Iowa suffered a strange and difficult transition from winter to spring this year. The weather stayed topsy and turvy, warm one day, then cold and wet another. Ice coated the roads so many times my coworkers quit paying attention when I whined.
I took this picture of the budding magnolia in our front yard after an ice storm. I am an optimist, and even though the newspaper and everyone in the local foods community buzzed about the ice and its effect on the blossoms of local fruit trees, I believed it was just a matter of time before the magnolia would flower, its pinkish-white blooms bursting forth the way they had the year before.
There was a day when I arrived home from work and noticed small, grey capsules littering the walkway leading to the front porch. Clearly they had fallen from the tree, and I will admit to a passing thought that, perhaps, these were the buds, and that they had been frozen so hard they had withered, and dropped away. But I shook off that thought and proceeded inside, tumbling forward with my life, still certain I’d see blossoms sooner rather than later.
I know the tree blossomed the week before Easter in 2006. My mother, my godmother and another of their friends from college came to visit us for Palm Sunday weekend, and I remember the tree exploding into color just after my mother got back on the plane the following Wednesday. As Easter approached this year, I kept waiting for the flowers, the scent, the bruised petals that littered the sidewalk.
But Easter came and went, and April tumbled on, and there was no sign of bloom. I kept mentioning it as Steve and I came and went from the house, sometimes together, sometimes apart. “I don’t think it’s going to flower this year,” I said again and again.

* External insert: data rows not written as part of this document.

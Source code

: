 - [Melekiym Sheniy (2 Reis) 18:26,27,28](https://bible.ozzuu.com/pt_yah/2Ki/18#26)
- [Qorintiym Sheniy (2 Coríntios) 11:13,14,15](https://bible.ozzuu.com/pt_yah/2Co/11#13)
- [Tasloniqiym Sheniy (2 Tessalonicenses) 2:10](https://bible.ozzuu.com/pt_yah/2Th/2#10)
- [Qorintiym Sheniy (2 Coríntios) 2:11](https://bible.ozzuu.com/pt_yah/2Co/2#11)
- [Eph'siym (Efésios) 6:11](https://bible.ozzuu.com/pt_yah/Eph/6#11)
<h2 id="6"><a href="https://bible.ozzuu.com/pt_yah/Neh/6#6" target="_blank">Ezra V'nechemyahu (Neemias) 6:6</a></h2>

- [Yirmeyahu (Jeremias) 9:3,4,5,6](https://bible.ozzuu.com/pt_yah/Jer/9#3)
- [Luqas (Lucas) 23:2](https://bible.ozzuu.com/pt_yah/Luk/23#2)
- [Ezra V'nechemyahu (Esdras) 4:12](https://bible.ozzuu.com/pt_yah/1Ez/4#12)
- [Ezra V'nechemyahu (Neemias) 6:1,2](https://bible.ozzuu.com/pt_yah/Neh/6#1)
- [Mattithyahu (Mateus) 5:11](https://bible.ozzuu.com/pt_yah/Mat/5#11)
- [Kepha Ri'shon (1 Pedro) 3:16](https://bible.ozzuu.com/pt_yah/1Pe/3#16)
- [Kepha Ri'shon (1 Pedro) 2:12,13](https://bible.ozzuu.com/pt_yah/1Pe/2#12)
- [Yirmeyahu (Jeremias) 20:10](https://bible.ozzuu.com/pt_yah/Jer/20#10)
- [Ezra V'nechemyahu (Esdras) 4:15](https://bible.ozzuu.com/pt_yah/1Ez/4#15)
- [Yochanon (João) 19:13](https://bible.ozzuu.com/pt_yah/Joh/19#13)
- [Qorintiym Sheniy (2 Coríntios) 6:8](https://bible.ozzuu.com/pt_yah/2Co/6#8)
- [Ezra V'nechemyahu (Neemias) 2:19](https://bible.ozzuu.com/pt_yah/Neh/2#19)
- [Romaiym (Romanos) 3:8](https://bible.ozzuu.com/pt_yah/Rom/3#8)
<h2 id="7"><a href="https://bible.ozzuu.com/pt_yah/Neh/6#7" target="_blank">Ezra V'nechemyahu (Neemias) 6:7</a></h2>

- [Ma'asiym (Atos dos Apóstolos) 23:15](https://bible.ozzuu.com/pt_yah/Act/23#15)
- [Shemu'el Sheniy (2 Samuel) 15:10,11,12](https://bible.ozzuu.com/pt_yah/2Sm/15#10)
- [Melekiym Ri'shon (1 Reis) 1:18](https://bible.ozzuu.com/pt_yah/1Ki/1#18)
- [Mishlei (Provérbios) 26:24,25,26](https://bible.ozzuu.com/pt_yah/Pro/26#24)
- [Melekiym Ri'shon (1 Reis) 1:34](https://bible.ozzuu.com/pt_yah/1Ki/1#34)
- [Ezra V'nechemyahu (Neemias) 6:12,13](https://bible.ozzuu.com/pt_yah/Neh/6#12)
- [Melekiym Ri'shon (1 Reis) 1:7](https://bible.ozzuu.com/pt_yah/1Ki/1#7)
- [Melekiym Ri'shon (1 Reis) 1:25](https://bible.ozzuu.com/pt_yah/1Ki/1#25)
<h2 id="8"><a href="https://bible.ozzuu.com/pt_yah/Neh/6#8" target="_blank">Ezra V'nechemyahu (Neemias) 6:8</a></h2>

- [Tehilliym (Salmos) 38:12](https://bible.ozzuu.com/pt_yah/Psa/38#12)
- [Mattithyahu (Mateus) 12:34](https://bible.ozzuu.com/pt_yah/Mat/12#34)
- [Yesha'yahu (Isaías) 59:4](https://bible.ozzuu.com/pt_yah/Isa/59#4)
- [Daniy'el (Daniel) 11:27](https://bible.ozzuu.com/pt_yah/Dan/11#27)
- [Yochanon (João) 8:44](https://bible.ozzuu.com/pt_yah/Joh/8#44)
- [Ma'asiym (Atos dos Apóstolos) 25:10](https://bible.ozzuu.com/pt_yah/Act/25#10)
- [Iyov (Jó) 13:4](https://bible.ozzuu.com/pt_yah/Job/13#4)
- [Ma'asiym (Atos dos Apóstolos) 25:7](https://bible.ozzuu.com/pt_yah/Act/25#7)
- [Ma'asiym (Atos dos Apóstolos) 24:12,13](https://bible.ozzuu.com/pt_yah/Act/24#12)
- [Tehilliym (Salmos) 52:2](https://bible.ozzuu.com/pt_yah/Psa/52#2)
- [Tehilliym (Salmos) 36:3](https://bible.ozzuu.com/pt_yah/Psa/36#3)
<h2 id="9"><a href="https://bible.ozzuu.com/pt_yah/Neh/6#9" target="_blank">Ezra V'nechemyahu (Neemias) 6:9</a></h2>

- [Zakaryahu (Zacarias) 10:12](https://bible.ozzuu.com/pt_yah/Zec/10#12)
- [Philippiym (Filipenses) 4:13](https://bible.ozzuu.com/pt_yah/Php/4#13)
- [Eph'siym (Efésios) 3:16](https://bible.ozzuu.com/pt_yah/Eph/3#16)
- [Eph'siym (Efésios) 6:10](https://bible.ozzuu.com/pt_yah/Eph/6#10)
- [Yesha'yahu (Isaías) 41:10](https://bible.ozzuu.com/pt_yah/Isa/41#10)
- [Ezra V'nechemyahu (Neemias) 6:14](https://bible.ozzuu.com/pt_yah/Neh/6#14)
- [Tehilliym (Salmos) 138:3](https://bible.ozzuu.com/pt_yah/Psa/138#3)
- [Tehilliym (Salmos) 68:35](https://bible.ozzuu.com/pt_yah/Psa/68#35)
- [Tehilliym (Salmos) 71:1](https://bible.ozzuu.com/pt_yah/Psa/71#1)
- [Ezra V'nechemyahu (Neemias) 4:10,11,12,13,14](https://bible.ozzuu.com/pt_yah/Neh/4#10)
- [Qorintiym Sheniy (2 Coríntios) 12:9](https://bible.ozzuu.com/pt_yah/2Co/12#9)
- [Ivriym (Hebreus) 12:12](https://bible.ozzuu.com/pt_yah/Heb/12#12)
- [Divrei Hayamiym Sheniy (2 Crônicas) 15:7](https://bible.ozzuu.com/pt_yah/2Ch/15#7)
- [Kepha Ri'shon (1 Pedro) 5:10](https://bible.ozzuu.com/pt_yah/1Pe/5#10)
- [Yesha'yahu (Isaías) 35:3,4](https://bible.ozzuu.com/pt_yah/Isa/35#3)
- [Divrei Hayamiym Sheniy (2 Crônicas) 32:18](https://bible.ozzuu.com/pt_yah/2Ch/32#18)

Then, one day toward the end of April, I noticed the tree had sprouted tender, green leaves. They looked familiar. They looked like the leaves that come after the blossoms have dropped to the ground.
“It’s definitely not blooming,” I told Steve.
“Definitely not,” I said.
The magnolia tree broke my heart this year. All winter, I’d taken pictures of it — outside in the falling snow, through the blinds on a grey and heavy Sunday afternoon, when the ice sealed it to itself — with the certain knowledge that in a matter of months, the cycle would end, rewarding me with the beautiful blossoms I knew the tree was capable of producing.
I don’t remember making a decision to let go of the hope of flowers this year, but I know one day in May, I stopped wondering when the tree would bloom and embraced the understanding. The time for flowers had passed. It was time to move on, to let the tree be as it was, rather than what I hoped it would be.